--- Exercise prompt ---
Where a line below carries the word "format", include it in the count, then give the count alone.

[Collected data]

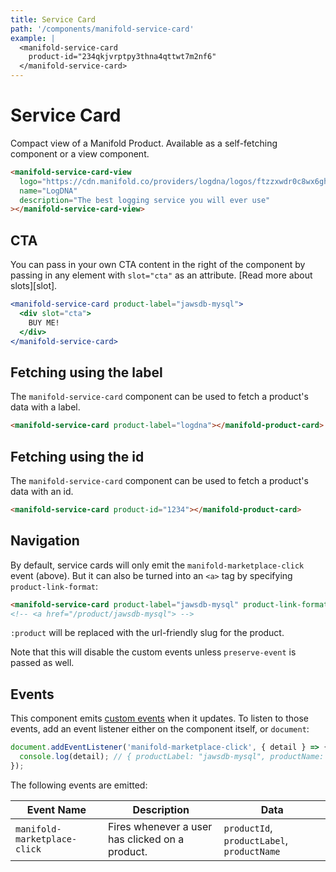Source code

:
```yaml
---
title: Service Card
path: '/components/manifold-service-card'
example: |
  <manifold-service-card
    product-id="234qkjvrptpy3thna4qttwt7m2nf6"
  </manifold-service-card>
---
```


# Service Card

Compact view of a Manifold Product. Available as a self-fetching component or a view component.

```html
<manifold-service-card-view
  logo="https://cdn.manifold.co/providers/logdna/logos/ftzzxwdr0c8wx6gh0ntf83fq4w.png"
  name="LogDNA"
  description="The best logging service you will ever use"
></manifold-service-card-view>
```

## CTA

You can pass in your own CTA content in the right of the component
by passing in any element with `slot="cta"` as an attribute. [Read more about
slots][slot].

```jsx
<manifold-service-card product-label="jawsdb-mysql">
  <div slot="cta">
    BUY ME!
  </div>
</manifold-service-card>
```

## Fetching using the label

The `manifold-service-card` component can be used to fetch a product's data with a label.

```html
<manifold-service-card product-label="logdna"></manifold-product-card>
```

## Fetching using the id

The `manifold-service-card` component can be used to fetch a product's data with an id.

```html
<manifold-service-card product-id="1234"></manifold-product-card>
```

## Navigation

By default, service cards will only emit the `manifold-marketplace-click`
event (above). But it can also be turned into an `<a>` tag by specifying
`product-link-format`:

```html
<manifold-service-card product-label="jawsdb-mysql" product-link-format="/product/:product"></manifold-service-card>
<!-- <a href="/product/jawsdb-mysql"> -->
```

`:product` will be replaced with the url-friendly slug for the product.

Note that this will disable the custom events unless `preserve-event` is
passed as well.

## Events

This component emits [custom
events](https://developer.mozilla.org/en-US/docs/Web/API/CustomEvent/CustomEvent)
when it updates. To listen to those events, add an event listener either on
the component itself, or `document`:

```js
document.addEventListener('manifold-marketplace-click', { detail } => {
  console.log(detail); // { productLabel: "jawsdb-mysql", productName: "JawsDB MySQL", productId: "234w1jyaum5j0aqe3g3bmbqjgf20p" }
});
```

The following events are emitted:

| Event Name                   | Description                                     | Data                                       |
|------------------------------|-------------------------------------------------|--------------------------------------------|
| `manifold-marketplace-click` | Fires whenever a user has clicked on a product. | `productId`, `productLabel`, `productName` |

...

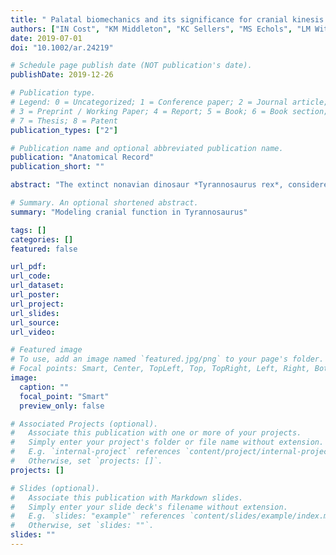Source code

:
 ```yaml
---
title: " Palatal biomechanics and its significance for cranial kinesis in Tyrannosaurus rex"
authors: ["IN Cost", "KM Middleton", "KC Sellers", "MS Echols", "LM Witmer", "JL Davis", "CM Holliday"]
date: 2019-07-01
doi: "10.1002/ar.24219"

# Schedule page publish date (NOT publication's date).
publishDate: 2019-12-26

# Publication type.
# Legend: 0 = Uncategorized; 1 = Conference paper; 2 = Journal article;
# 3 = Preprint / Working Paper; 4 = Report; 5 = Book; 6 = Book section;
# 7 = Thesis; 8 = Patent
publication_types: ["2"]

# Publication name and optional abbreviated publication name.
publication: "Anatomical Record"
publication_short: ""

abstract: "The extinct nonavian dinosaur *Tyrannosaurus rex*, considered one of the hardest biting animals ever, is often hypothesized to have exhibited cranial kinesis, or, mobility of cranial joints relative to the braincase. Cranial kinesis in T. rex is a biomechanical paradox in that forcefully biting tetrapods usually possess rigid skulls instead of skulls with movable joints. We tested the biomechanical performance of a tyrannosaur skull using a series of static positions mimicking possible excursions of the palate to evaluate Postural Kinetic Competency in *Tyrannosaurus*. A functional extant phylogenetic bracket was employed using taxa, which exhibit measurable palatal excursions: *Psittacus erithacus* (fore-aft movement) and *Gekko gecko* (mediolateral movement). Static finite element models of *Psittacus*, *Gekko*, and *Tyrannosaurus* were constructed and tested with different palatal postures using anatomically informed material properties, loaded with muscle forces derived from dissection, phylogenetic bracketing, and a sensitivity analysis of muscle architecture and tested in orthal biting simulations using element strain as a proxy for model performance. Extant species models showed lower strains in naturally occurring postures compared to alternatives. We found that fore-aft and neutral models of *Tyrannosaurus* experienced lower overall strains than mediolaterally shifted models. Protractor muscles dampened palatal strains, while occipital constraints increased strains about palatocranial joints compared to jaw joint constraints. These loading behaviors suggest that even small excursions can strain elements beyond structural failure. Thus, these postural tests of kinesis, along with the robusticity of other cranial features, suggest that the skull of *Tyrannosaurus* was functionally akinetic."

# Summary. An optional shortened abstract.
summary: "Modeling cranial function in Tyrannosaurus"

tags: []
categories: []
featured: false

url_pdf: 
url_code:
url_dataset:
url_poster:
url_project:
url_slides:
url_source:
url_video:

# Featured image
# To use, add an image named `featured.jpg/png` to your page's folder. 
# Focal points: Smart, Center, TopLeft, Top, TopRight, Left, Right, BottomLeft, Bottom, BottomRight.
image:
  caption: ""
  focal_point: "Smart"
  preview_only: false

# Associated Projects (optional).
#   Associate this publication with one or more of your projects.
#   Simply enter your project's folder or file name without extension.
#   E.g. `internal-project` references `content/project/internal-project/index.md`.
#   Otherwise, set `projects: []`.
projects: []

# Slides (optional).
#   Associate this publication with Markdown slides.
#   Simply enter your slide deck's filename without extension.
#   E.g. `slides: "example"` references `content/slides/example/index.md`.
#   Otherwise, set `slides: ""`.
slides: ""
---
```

--- Exercise output ---
2